ACTIVITY:
In the records below, find each line that holds "value" and return it.

(Source data)
# # # # # # #

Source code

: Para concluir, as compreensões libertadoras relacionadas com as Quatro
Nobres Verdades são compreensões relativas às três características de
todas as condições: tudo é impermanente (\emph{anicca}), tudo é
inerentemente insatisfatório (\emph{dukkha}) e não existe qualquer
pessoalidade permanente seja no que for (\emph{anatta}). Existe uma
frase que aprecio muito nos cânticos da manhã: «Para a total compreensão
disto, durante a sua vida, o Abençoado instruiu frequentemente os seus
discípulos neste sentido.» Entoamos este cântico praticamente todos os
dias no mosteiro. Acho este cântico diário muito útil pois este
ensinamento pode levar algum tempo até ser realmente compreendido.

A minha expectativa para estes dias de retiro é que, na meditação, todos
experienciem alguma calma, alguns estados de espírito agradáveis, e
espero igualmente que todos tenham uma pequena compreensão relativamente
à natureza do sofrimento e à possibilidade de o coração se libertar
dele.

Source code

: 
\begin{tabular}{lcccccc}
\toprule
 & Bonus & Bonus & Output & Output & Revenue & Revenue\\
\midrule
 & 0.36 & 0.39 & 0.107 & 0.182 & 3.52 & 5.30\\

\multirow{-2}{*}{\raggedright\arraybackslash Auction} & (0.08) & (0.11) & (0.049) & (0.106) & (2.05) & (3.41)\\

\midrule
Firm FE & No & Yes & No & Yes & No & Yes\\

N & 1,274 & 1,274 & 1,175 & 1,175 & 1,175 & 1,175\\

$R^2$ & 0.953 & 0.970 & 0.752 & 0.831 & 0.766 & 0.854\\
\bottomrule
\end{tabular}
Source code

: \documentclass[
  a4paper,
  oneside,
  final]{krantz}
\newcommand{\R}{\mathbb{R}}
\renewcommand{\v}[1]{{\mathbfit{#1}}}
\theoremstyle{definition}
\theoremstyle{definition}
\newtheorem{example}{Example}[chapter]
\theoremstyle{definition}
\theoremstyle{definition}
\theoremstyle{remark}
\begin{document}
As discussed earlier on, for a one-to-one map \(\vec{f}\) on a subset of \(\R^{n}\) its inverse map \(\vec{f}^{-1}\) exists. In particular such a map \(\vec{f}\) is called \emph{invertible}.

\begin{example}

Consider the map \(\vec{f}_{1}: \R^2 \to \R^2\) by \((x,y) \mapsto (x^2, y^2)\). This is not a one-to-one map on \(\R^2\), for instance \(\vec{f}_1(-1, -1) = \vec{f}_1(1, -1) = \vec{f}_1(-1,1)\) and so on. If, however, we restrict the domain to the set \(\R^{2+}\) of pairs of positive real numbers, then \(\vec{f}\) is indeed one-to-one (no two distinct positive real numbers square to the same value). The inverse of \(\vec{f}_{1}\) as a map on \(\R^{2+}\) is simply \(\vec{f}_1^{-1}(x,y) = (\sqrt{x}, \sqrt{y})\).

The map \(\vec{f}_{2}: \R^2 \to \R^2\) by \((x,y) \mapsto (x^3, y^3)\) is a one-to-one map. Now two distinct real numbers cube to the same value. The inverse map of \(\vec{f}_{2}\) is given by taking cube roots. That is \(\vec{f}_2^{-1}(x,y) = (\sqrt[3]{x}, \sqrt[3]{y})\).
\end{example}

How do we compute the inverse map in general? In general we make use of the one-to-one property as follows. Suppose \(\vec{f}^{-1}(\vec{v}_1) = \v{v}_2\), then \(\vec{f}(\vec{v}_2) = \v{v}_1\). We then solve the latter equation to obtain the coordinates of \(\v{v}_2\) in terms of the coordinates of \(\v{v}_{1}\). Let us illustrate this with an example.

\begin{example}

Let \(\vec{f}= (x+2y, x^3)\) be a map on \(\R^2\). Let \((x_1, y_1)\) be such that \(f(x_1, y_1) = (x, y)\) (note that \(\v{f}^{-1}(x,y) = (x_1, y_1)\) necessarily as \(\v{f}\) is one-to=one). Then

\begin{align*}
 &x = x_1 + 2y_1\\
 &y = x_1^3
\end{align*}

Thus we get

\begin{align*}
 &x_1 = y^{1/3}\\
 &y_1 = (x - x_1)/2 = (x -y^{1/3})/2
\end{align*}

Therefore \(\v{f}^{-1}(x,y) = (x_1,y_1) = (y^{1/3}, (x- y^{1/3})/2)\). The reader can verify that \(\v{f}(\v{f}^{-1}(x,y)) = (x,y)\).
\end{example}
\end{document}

# # # # # # #

OUTPUT FOR THIS EXERCISE:
Consider the map \(\vec{f}_{1}: \R^2 \to \R^2\) by \((x,y) \mapsto (x^2, y^2)\). This is not a one-to-one map on \(\R^2\), for instance \(\vec{f}_1(-1, -1) = \vec{f}_1(1, -1) = \vec{f}_1(-1,1)\) and so on. If, however, we restrict the domain to the set \(\R^{2+}\) of pairs of positive real numbers, then \(\vec{f}\) is indeed one-to-one (no two distinct positive real numbers square to the same value). The inverse of \(\vec{f}_{1}\) as a map on \(\R^{2+}\) is simply \(\vec{f}_1^{-1}(x,y) = (\sqrt{x}, \sqrt{y})\).
The map \(\vec{f}_{2}: \R^2 \to \R^2\) by \((x,y) \mapsto (x^3, y^3)\) is a one-to-one map. Now two distinct real numbers cube to the same value. The inverse map of \(\vec{f}_{2}\) is given by taking cube roots. That is \(\vec{f}_2^{-1}(x,y) = (\sqrt[3]{x}, \sqrt[3]{y})\).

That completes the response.